Empat belas tahun lalu, tepatnya 21 Mei 1998, pendukung gerakan perubahan total (reformasi) dalam berbagai aspek kehidupan bernegara berhasil memaksa Presiden Soeharto meninggalkan singgasana kekuasaan.

Meski Soeharto sempat menawarkan berbagai pilihan untuk menghambat laju pendukung reformasi, pilihan menurunkan Jenderal Bintang Lima yang telah berkuasa hampir 32 tahun itu menjadi point of no return. Logika pendukung reformasi sangat sederhana: perubahan total tidak mungkin dilakukan selama Soeharto masih berkuasa.

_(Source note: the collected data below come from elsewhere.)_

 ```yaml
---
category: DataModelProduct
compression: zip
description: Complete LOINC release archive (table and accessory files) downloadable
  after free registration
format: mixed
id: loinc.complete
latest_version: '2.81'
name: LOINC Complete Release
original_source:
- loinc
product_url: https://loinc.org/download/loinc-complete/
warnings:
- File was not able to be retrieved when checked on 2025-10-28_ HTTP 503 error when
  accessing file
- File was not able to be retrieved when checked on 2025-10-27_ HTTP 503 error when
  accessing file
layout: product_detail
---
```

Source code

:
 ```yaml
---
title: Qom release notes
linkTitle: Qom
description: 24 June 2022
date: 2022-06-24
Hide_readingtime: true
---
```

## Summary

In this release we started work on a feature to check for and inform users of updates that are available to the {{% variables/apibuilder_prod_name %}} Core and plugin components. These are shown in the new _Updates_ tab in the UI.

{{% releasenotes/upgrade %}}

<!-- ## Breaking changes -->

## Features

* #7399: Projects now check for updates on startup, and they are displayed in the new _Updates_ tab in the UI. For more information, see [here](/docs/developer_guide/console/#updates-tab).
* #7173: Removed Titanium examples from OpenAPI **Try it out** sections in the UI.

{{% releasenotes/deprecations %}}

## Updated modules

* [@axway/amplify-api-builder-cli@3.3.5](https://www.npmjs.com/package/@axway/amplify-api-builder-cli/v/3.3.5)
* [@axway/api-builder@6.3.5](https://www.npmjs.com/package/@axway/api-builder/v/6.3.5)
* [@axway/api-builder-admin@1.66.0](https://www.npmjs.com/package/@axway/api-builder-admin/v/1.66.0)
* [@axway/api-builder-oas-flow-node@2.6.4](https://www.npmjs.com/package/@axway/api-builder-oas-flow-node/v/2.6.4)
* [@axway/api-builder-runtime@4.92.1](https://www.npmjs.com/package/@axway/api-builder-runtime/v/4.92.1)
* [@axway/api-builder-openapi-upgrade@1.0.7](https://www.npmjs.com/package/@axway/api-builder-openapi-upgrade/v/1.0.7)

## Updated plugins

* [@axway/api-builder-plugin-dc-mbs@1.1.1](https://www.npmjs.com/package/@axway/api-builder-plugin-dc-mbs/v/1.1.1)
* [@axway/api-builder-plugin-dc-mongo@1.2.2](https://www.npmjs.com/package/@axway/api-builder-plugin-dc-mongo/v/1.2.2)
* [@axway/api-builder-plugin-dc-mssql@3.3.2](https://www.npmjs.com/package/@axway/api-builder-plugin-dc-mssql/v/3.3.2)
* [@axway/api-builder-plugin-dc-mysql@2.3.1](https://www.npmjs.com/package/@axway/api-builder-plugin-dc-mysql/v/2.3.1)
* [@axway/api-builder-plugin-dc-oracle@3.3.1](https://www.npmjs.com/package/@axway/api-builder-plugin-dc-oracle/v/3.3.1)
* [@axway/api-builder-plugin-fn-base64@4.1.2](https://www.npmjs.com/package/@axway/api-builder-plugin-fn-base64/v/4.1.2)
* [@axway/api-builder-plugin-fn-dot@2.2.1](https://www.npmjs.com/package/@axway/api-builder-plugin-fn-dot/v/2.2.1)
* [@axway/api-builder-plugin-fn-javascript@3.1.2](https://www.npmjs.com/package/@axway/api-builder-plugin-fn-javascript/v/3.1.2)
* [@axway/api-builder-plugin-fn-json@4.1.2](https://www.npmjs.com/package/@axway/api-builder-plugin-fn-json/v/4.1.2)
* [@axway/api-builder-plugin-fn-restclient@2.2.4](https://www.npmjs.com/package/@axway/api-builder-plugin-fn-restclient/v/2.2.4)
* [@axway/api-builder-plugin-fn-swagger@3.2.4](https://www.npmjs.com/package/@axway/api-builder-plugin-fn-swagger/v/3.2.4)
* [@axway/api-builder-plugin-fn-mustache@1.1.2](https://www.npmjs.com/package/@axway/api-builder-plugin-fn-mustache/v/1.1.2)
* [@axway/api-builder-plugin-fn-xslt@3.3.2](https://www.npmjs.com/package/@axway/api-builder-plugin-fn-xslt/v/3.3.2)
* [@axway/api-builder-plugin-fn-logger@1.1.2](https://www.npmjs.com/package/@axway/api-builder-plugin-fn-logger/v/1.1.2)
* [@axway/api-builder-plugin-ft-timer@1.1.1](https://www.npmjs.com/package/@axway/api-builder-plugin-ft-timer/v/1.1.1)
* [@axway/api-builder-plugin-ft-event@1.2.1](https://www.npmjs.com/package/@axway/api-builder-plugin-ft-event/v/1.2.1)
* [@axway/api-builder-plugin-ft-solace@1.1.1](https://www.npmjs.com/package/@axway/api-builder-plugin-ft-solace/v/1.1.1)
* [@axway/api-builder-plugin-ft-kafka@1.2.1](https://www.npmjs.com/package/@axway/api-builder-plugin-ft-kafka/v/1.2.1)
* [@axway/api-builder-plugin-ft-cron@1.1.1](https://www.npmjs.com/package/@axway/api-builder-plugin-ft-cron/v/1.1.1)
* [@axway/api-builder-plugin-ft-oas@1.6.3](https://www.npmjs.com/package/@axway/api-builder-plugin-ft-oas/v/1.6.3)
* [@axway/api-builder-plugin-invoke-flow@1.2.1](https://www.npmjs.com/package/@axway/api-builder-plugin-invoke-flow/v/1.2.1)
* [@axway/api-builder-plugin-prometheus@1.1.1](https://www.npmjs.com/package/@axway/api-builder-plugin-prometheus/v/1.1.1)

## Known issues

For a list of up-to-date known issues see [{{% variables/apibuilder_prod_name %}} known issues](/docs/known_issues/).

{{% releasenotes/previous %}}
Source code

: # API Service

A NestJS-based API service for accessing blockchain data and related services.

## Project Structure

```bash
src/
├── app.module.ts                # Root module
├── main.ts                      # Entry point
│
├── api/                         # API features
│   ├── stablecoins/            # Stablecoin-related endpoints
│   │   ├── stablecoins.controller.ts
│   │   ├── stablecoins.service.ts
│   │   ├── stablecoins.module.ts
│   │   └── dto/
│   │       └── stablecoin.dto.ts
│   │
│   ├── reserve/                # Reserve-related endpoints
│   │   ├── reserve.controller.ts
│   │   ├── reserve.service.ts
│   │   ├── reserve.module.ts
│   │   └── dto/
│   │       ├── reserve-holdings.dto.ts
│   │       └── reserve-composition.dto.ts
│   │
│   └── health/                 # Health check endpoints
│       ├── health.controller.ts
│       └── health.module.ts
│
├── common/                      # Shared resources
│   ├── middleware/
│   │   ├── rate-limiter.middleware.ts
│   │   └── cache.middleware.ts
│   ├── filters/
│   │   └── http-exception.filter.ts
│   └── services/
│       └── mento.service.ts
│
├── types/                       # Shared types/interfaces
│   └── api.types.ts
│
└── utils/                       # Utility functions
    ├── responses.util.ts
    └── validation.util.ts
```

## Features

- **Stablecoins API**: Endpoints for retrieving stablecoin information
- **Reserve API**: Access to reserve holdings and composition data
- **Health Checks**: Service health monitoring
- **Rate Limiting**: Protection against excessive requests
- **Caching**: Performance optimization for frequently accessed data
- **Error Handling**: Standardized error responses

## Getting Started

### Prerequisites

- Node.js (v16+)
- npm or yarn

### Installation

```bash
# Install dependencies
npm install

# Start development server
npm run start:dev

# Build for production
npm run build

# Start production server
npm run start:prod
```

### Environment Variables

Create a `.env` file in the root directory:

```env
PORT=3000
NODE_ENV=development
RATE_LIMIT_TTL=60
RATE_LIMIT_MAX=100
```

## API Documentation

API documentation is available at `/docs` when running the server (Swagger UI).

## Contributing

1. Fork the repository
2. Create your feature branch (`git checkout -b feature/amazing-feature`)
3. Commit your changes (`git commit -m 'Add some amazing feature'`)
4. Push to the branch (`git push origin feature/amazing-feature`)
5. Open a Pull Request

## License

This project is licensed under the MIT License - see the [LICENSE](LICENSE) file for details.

Setelah Soeharto berhenti, segala pemikiran untuk melakukan perubahan total mencuat ke permukaan. Di antara agenda besar yang dikemukakan para pendukung perubahan ketika itu adalah melakukan amendemen atas UUD 1945.Selain untuk memenuhi janji para pendiri bangsa, UUD 1945 mengandung banyak kelemahan sehingga tidak pernah menghadirkan pemerintahan yang demokratis.

Soeharto bisa berkuasa lebih dari 30 tahun menjadi bukti betapa UUD 1945 hadir seperti pasal-pasal karet sehingga dengan mudah menghadirkan presiden dengan tanpa batasan waktu.Bahkan sebelumnya Soekarno pernah pula diangkat sebagai presiden seumur hidup.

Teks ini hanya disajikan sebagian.